Então o amor como estamos discutindo precisa, no mínimo, ser mútuo. Requer conhecimento de si próprio e do mundo ao redor, precisa ser empático e altruísta sem se esquecer de si mesmo. Cada um dos lados precisa negar-se e dedicar-se a felicidade do outro, e pra ser amor isso precisa ser mútuo. Eu cuido de você e você cuida de mim. Cada um puxando a corda para um lado, para que ela esteja sempre esticada e firme e continue assim até que a morte os separe. Mas seja franco consigo mesmo, não precisa me dizer: Você tem visto este amor por ai? Vivemos em um mundo onde se a farinha é pouca, meu pirão primeiro. Onde se você não consegue me fazer feliz, adeus! Onde as pessoas não conseguem descrever suas próprias falhas, por que nunca pararam para pensar em si próprias e nos outros. Onde a busca por felicidade esta focada no dinheiro, beleza, e luxo.

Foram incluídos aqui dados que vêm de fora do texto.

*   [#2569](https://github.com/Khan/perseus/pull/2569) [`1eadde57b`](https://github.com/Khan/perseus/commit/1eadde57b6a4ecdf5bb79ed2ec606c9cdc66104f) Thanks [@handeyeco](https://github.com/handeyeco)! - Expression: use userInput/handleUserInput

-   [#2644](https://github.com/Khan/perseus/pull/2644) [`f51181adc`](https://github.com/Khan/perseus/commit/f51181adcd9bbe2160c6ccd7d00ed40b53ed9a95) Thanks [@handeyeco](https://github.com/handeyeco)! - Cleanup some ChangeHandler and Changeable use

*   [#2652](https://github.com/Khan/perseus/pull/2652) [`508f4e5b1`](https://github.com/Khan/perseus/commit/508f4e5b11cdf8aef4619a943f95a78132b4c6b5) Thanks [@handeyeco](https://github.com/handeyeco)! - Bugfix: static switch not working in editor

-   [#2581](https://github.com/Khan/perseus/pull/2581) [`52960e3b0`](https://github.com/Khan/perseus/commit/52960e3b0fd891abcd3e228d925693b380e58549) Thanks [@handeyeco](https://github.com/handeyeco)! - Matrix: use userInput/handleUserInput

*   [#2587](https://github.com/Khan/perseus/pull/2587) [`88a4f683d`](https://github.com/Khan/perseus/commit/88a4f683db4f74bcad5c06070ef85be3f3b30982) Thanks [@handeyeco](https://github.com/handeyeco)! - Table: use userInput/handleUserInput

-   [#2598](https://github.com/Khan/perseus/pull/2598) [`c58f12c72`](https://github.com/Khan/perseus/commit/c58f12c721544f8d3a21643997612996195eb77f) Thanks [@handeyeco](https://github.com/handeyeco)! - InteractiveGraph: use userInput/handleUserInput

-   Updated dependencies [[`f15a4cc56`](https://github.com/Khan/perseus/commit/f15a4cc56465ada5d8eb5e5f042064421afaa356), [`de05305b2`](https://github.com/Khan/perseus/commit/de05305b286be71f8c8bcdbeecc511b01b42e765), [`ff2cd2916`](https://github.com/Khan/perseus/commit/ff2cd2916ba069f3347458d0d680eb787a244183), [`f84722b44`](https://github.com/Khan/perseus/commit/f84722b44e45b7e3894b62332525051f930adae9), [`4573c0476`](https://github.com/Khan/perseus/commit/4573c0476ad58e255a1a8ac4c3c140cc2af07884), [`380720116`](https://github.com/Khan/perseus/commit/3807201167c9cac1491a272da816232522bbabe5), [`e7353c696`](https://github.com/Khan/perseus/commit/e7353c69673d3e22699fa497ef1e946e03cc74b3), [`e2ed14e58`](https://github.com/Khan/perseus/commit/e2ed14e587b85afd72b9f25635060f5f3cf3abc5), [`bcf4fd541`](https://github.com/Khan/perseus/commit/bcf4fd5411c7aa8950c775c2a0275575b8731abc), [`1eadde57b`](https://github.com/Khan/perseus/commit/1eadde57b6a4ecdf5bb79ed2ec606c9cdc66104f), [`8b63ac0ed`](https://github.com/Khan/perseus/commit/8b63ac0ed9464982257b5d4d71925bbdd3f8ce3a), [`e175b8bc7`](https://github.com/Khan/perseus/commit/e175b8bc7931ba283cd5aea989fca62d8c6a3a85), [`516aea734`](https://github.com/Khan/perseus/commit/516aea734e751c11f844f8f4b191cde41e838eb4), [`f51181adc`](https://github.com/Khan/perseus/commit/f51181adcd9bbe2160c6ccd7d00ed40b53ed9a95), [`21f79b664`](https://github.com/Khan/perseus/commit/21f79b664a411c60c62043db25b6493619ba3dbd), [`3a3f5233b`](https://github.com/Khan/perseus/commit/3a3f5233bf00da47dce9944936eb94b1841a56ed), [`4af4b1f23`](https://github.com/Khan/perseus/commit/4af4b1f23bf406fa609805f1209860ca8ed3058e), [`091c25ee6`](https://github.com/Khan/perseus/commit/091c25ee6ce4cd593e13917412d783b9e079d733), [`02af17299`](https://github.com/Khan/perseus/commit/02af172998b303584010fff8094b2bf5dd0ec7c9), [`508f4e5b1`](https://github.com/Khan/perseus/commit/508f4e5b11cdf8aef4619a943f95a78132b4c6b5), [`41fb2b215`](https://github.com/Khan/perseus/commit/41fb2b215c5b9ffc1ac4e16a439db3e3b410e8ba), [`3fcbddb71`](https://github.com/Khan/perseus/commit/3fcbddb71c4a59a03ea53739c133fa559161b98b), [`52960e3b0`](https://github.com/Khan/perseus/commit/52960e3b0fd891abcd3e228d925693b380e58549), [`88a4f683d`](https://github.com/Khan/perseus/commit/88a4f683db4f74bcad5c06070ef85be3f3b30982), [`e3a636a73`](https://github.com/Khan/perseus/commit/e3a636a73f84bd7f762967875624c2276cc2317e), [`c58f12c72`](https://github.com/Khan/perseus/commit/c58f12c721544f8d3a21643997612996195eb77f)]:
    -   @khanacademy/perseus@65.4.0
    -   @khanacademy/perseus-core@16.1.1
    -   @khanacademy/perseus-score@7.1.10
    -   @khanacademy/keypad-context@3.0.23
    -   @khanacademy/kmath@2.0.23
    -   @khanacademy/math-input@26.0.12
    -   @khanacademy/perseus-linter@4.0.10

Naquele texto Victor Hugo ainda deseja: Desejo, outrossim, que você tenha dinheiro, porque é preciso ser prático (E não feliz). E que pelo menos uma vez por ano coloque um pouco dele na sua frente e diga: "Isso é meu". Só para que fique bem claro quem é o dono de quem.
Isso tudo já exposto seria amor. Assim como imagino.
E não há mais dele no mundo, também como imagino...
Porém, o buraco é mais embaixo...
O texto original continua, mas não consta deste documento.